Layer Two: Performance

Does this person live in chaos, flitting from one thing to the next? Are we comforted by their rituals? Does this person barely smile when greeted? Do they mouth off to their loved ones? What sort of voice, gaze, and nonverbal responses can we observe? Does this person look around them, or stay in a private bubble?  Affectionate, or cold? Isolated, or engaged? What is their job? Is this person intelligent, funny, sensual, or innocent? Do they study, work out, binge television, or hide out with their phone? Drive too fast? Confront strangers? 

Layer Three: Attitude

What is important to them? Do they like their life, their job, their children? Do they treasure their space or entirely neglect it? Do they eat without thought, or measure each meal as a perfect answer to their current mood? Do they order with individual requests? Do they assure people that any order is more than fine? Do they know their worth? Do they have quick wit and assured opinions? Do they know how to take criticism? Do they condescend?

Layer Four: Language

How do they use language? Is it lofty and proper? Relaxed, slang, colloquial? Are they profane and bawdy? Specific jargon to their expertise? Do they joke around? Is there a dialect, a strong accent,  references that identify their region?

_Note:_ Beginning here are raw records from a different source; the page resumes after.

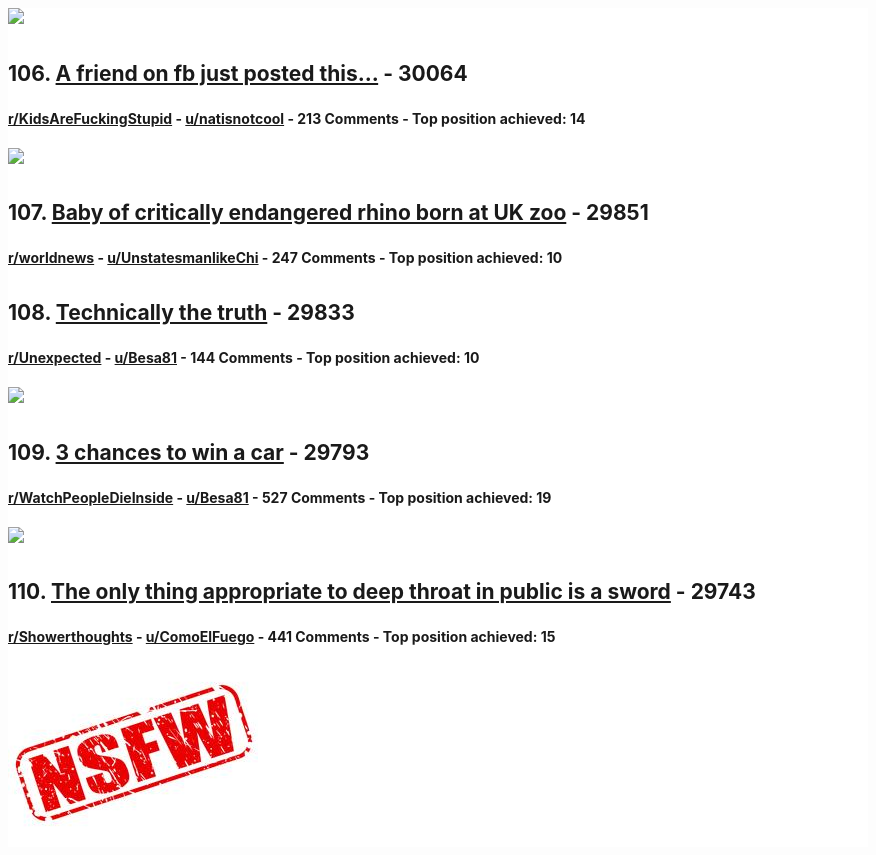 <a href="https://i.redd.it/p151qq12m5z51.jpg"><img src="https://b.thumbs.redditmedia.com/ah_dScdw5ZAGsUERpXQ903JB7IFOCgONCp_eeIal9Yc.jpg"></img></a>

## 106. [A friend on fb just posted this...](http://reddit.com/r/KidsAreFuckingStupid/comments/ju20m4/a_friend_on_fb_just_posted_this/) - 30064
#### [r/KidsAreFuckingStupid](http://reddit.com/r/KidsAreFuckingStupid) - [u/natisnotcool](http://reddit.com/u/natisnotcool) - 213 Comments - Top position achieved: 14

<a href="https://i.redd.it/ohkxbt1rk7z51.jpg"><img src="https://b.thumbs.redditmedia.com/l6EmWJjUV7rjpaCQ2KVION2ybXy5um7x_4KodT2Y38c.jpg"></img></a>

## 107. [Baby of critically endangered rhino born at UK zoo](http://reddit.com/r/worldnews/comments/ju7qt6/baby_of_critically_endangered_rhino_born_at_uk_zoo/) - 29851
#### [r/worldnews](http://reddit.com/r/worldnews) - [u/UnstatesmanlikeChi](http://reddit.com/u/UnstatesmanlikeChi) - 247 Comments - Top position achieved: 10

## 108. [Technically the truth](http://reddit.com/r/Unexpected/comments/jtw69t/technically_the_truth/) - 29833
#### [r/Unexpected](http://reddit.com/r/Unexpected) - [u/Besa81](http://reddit.com/u/Besa81) - 144 Comments - Top position achieved: 10

<a href="https://v.redd.it/zk1u2n7c05z51"><img src="https://a.thumbs.redditmedia.com/Ki8oEcs1P7vuHyQMHX9d91Nx2k-QTZWC_HduWUdC0n0.jpg"></img></a>

## 109. [3 chances to win a car](http://reddit.com/r/WatchPeopleDieInside/comments/jtu1ko/3_chances_to_win_a_car/) - 29793
#### [r/WatchPeopleDieInside](http://reddit.com/r/WatchPeopleDieInside) - [u/Besa81](http://reddit.com/u/Besa81) - 527 Comments - Top position achieved: 19

<a href="https://v.redd.it/zosaljm5a4z51"><img src="https://b.thumbs.redditmedia.com/0cgfwCwpnaGc6k1D0IRW_TIiCdlZvtTcvSsNtG39lfo.jpg"></img></a>

## 110. [The only thing appropriate to deep throat in public is a sword](http://reddit.com/r/Showerthoughts/comments/ju2vfg/the_only_thing_appropriate_to_deep_throat_in/) - 29743
#### [r/Showerthoughts](http://reddit.com/r/Showerthoughts) - [u/ComoElFuego](http://reddit.com/u/ComoElFuego) - 441 Comments - Top position achieved: 15

<a href="https://www.reddit.com/r/Showerthoughts/comments/ju2vfg/the_only_thing_appropriate_to_deep_throat_in/"><img src="https://github.com/mgerb/top-of-reddit/raw/master/nsfw.jpg"></img></a>

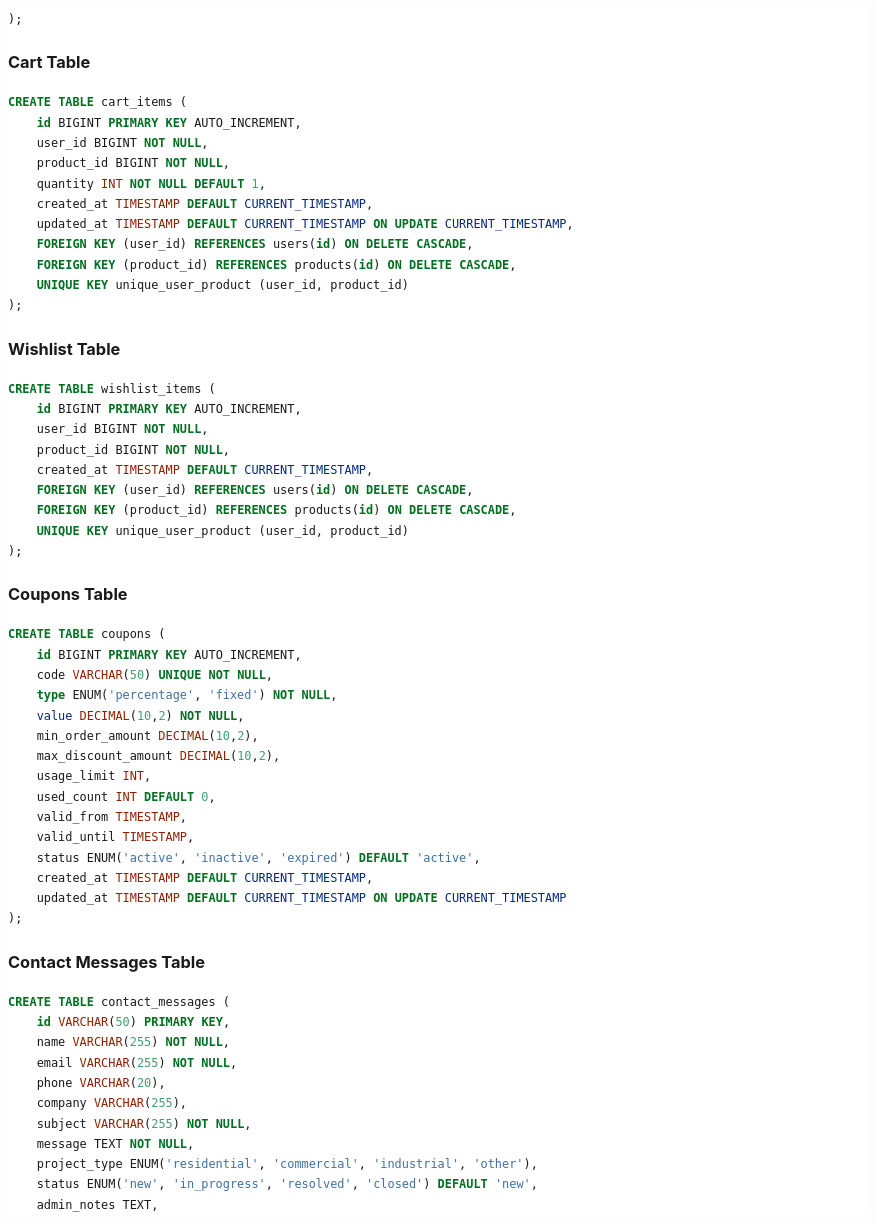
 ```sql
);
```

### Cart Table
```sql
CREATE TABLE cart_items (
    id BIGINT PRIMARY KEY AUTO_INCREMENT,
    user_id BIGINT NOT NULL,
    product_id BIGINT NOT NULL,
    quantity INT NOT NULL DEFAULT 1,
    created_at TIMESTAMP DEFAULT CURRENT_TIMESTAMP,
    updated_at TIMESTAMP DEFAULT CURRENT_TIMESTAMP ON UPDATE CURRENT_TIMESTAMP,
    FOREIGN KEY (user_id) REFERENCES users(id) ON DELETE CASCADE,
    FOREIGN KEY (product_id) REFERENCES products(id) ON DELETE CASCADE,
    UNIQUE KEY unique_user_product (user_id, product_id)
);
```

### Wishlist Table
```sql
CREATE TABLE wishlist_items (
    id BIGINT PRIMARY KEY AUTO_INCREMENT,
    user_id BIGINT NOT NULL,
    product_id BIGINT NOT NULL,
    created_at TIMESTAMP DEFAULT CURRENT_TIMESTAMP,
    FOREIGN KEY (user_id) REFERENCES users(id) ON DELETE CASCADE,
    FOREIGN KEY (product_id) REFERENCES products(id) ON DELETE CASCADE,
    UNIQUE KEY unique_user_product (user_id, product_id)
);
```

### Coupons Table
```sql
CREATE TABLE coupons (
    id BIGINT PRIMARY KEY AUTO_INCREMENT,
    code VARCHAR(50) UNIQUE NOT NULL,
    type ENUM('percentage', 'fixed') NOT NULL,
    value DECIMAL(10,2) NOT NULL,
    min_order_amount DECIMAL(10,2),
    max_discount_amount DECIMAL(10,2),
    usage_limit INT,
    used_count INT DEFAULT 0,
    valid_from TIMESTAMP,
    valid_until TIMESTAMP,
    status ENUM('active', 'inactive', 'expired') DEFAULT 'active',
    created_at TIMESTAMP DEFAULT CURRENT_TIMESTAMP,
    updated_at TIMESTAMP DEFAULT CURRENT_TIMESTAMP ON UPDATE CURRENT_TIMESTAMP
);
```

### Contact Messages Table
```sql
CREATE TABLE contact_messages (
    id VARCHAR(50) PRIMARY KEY,
    name VARCHAR(255) NOT NULL,
    email VARCHAR(255) NOT NULL,
    phone VARCHAR(20),
    company VARCHAR(255),
    subject VARCHAR(255) NOT NULL,
    message TEXT NOT NULL,
    project_type ENUM('residential', 'commercial', 'industrial', 'other'),
    status ENUM('new', 'in_progress', 'resolved', 'closed') DEFAULT 'new',
    admin_notes TEXT,
```
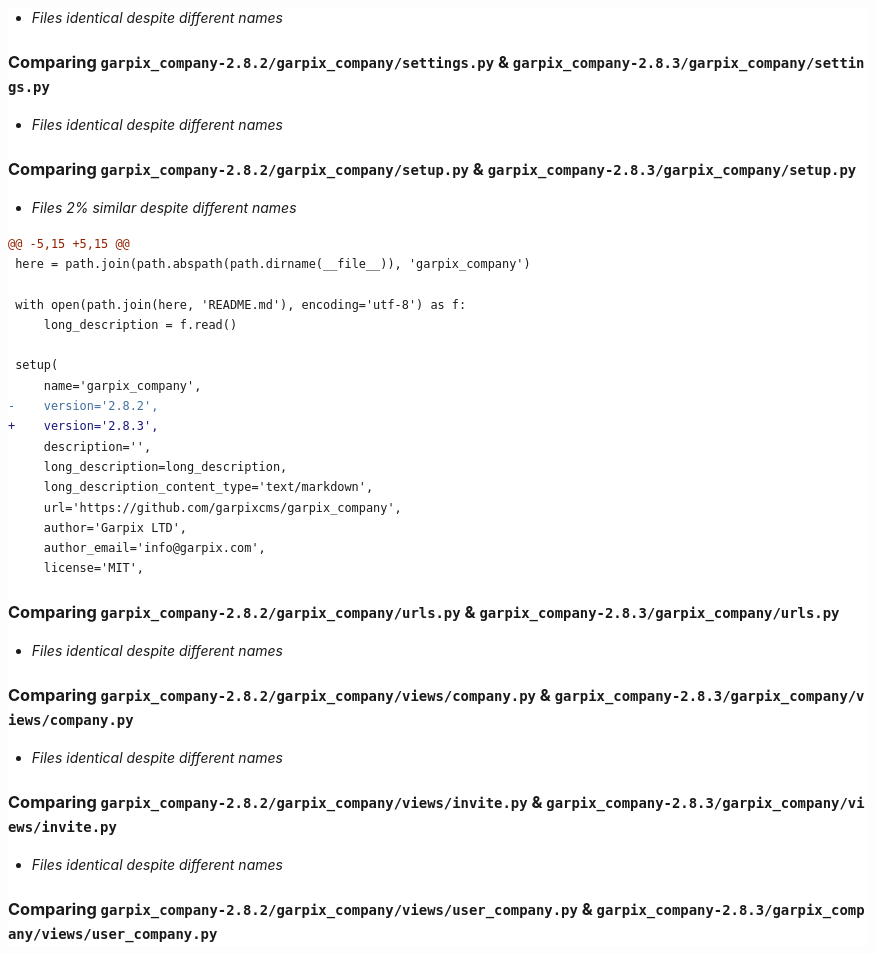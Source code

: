  * *Files identical despite different names*

### Comparing `garpix_company-2.8.2/garpix_company/settings.py` & `garpix_company-2.8.3/garpix_company/settings.py`

 * *Files identical despite different names*

### Comparing `garpix_company-2.8.2/garpix_company/setup.py` & `garpix_company-2.8.3/garpix_company/setup.py`

 * *Files 2% similar despite different names*

```diff
@@ -5,15 +5,15 @@
 here = path.join(path.abspath(path.dirname(__file__)), 'garpix_company')
 
 with open(path.join(here, 'README.md'), encoding='utf-8') as f:
     long_description = f.read()
 
 setup(
     name='garpix_company',
-    version='2.8.2',
+    version='2.8.3',
     description='',
     long_description=long_description,
     long_description_content_type='text/markdown',
     url='https://github.com/garpixcms/garpix_company',
     author='Garpix LTD',
     author_email='info@garpix.com',
     license='MIT',
```

### Comparing `garpix_company-2.8.2/garpix_company/urls.py` & `garpix_company-2.8.3/garpix_company/urls.py`

 * *Files identical despite different names*

### Comparing `garpix_company-2.8.2/garpix_company/views/company.py` & `garpix_company-2.8.3/garpix_company/views/company.py`

 * *Files identical despite different names*

### Comparing `garpix_company-2.8.2/garpix_company/views/invite.py` & `garpix_company-2.8.3/garpix_company/views/invite.py`

 * *Files identical despite different names*

### Comparing `garpix_company-2.8.2/garpix_company/views/user_company.py` & `garpix_company-2.8.3/garpix_company/views/user_company.py`
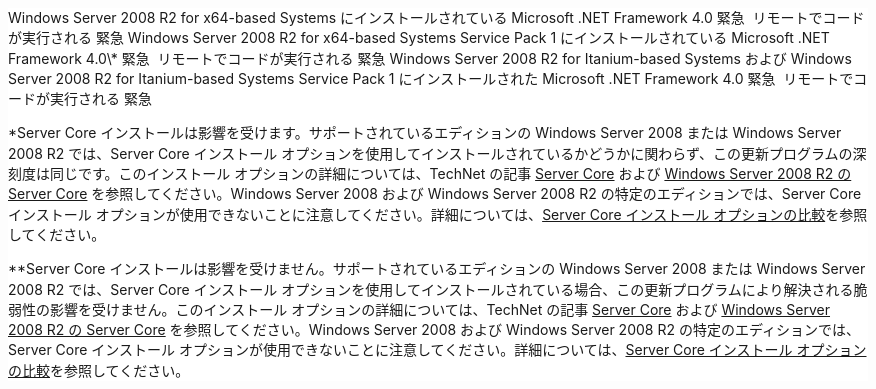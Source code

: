 </tr>
<tr>
<td style="border:1px solid black;">
Windows Server 2008 R2 for x64-based Systems にインストールされている Microsoft .NET Framework 4.0
</td>
<td style="border:1px solid black;">
緊急   
リモートでコードが実行される
</td>
<td style="border:1px solid black;">
緊急
</td>
</tr>
<tr class="alternateRow">
<td style="border:1px solid black;">
Windows Server 2008 R2 for x64-based Systems Service Pack 1 にインストールされている Microsoft .NET Framework 4.0\*
</td>
<td style="border:1px solid black;">
緊急   
リモートでコードが実行される
</td>
<td style="border:1px solid black;">
緊急
</td>
</tr>
<tr>
<td style="border:1px solid black;">
Windows Server 2008 R2 for Itanium-based Systems および Windows Server 2008 R2 for Itanium-based Systems Service Pack 1 にインストールされた Microsoft .NET Framework 4.0
</td>
<td style="border:1px solid black;">
緊急   
リモートでコードが実行される
</td>
<td style="border:1px solid black;">
緊急
</td>
</tr>
</table>

<p></p>

 
\*Server Core インストールは影響を受けます。サポートされているエディションの Windows Server 2008 または Windows Server 2008 R2 では、Server Core インストール オプションを使用してインストールされているかどうかに関わらず、この更新プログラムの深刻度は同じです。このインストール オプションの詳細については、TechNet の記事 [Server Core](http://www.microsoft.com/japan/windowsserver2008/technologies/server-core.mspx) および [Windows Server 2008 R2 の Server Core](http://www.microsoft.com/japan/windowsserver2008/r2/technologies/server-core.mspx) を参照してください。Windows Server 2008 および Windows Server 2008 R2 の特定のエディションでは、Server Core インストール オプションが使用できないことに注意してください。詳細については、[Server Core インストール オプションの比較](http://www.microsoft.com/japan/windowsserver2008/r2/editions/core-installation.mspx)を参照してください。

\*\*Server Core インストールは影響を受けません。サポートされているエディションの Windows Server 2008 または Windows Server 2008 R2 では、Server Core インストール オプションを使用してインストールされている場合、この更新プログラムにより解決される脆弱性の影響を受けません。このインストール オプションの詳細については、TechNet の記事 [Server Core](http://www.microsoft.com/japan/windowsserver2008/technologies/server-core.mspx) および [Windows Server 2008 R2 の Server Core](http://www.microsoft.com/japan/windowsserver2008/r2/technologies/server-core.mspx) を参照してください。Windows Server 2008 および Windows Server 2008 R2 の特定のエディションでは、Server Core インストール オプションが使用できないことに注意してください。詳細については、[Server Core インストール オプションの比較](http://www.microsoft.com/japan/windowsserver2008/r2/editions/core-installation.mspx)を参照してください。
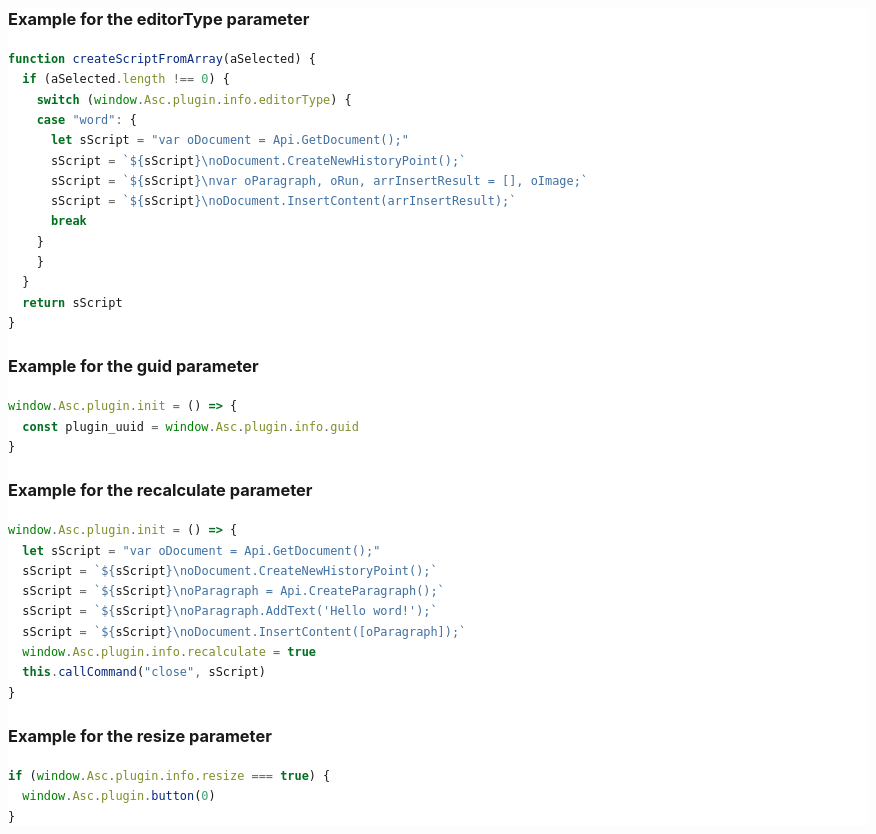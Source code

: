 ### Example for the editorType parameter

``` ts
function createScriptFromArray(aSelected) {
  if (aSelected.length !== 0) {
    switch (window.Asc.plugin.info.editorType) {
    case "word": {
      let sScript = "var oDocument = Api.GetDocument();"
      sScript = `${sScript}\noDocument.CreateNewHistoryPoint();`
      sScript = `${sScript}\nvar oParagraph, oRun, arrInsertResult = [], oImage;`
      sScript = `${sScript}\noDocument.InsertContent(arrInsertResult);`
      break
    }
    }
  }
  return sScript
}
```

### Example for the guid parameter

``` ts
window.Asc.plugin.init = () => {
  const plugin_uuid = window.Asc.plugin.info.guid
}
```

### Example for the recalculate parameter

``` ts
window.Asc.plugin.init = () => {
  let sScript = "var oDocument = Api.GetDocument();"
  sScript = `${sScript}\noDocument.CreateNewHistoryPoint();`
  sScript = `${sScript}\noParagraph = Api.CreateParagraph();`
  sScript = `${sScript}\noParagraph.AddText('Hello word!');`
  sScript = `${sScript}\noDocument.InsertContent([oParagraph]);`
  window.Asc.plugin.info.recalculate = true
  this.callCommand("close", sScript)
}
```

### Example for the resize parameter

``` ts
if (window.Asc.plugin.info.resize === true) {
  window.Asc.plugin.button(0)
}
```

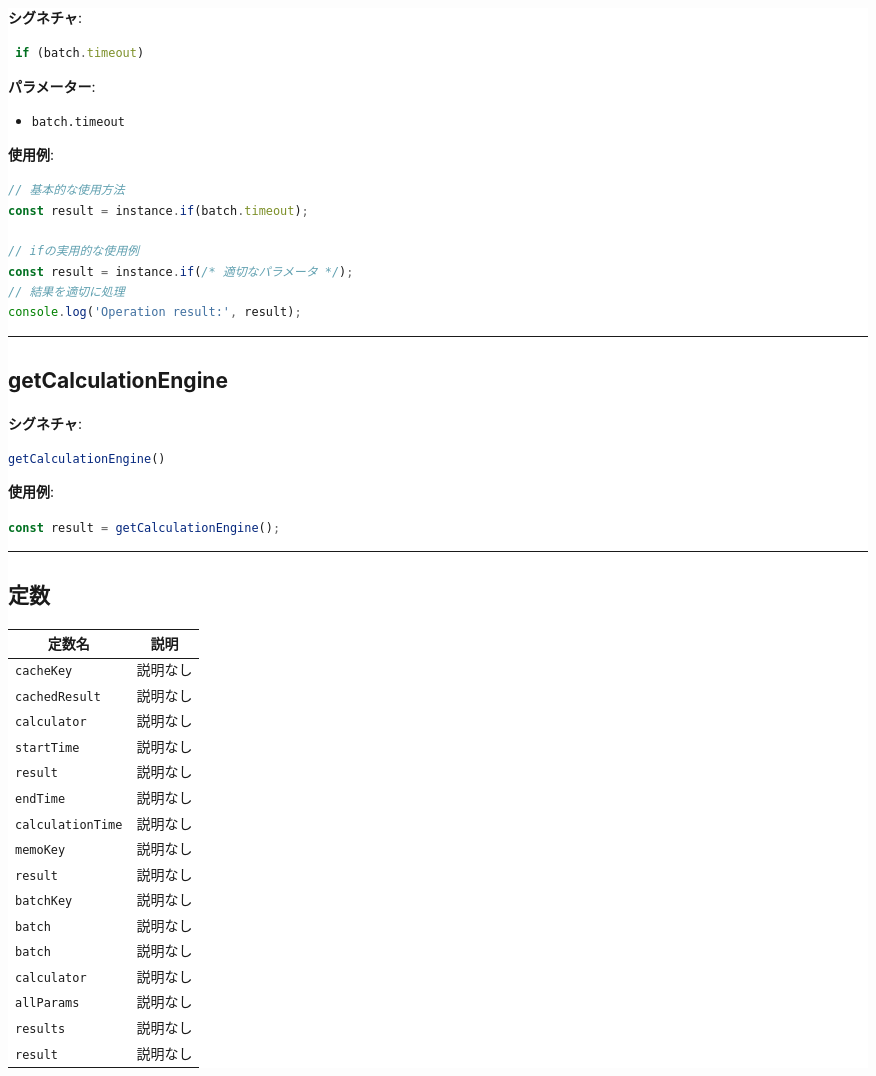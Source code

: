**シグネチャ**:
```javascript
 if (batch.timeout)
```

**パラメーター**:
- `batch.timeout`

**使用例**:
```javascript
// 基本的な使用方法
const result = instance.if(batch.timeout);

// ifの実用的な使用例
const result = instance.if(/* 適切なパラメータ */);
// 結果を適切に処理
console.log('Operation result:', result);
```


---

## getCalculationEngine

**シグネチャ**:
```javascript
getCalculationEngine()
```

**使用例**:
```javascript
const result = getCalculationEngine();
```

---

## 定数

| 定数名 | 説明 |
|--------|------|
| `cacheKey` | 説明なし |
| `cachedResult` | 説明なし |
| `calculator` | 説明なし |
| `startTime` | 説明なし |
| `result` | 説明なし |
| `endTime` | 説明なし |
| `calculationTime` | 説明なし |
| `memoKey` | 説明なし |
| `result` | 説明なし |
| `batchKey` | 説明なし |
| `batch` | 説明なし |
| `batch` | 説明なし |
| `calculator` | 説明なし |
| `allParams` | 説明なし |
| `results` | 説明なし |
| `result` | 説明なし |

Layer Five: Private Thoughts

Above all else, the character’s inner thinking, the mental responses which no other character knows is the most intimate and personal a reader can get to this individual character. This is the special realm of the fears and motives. Good manners be damned. We get to see the vulnerable and sometimes hilarious underbelly, the hurts and the rages, the crazy beneath the outer shell.  Internal monologue is powerful and a delight to share.

Enjoy building your characters, and remember to give them some quirkiness. People are not from a familiar mold. They are someone we must get to know with individuality, complex motives, and they are potentially evolving as well.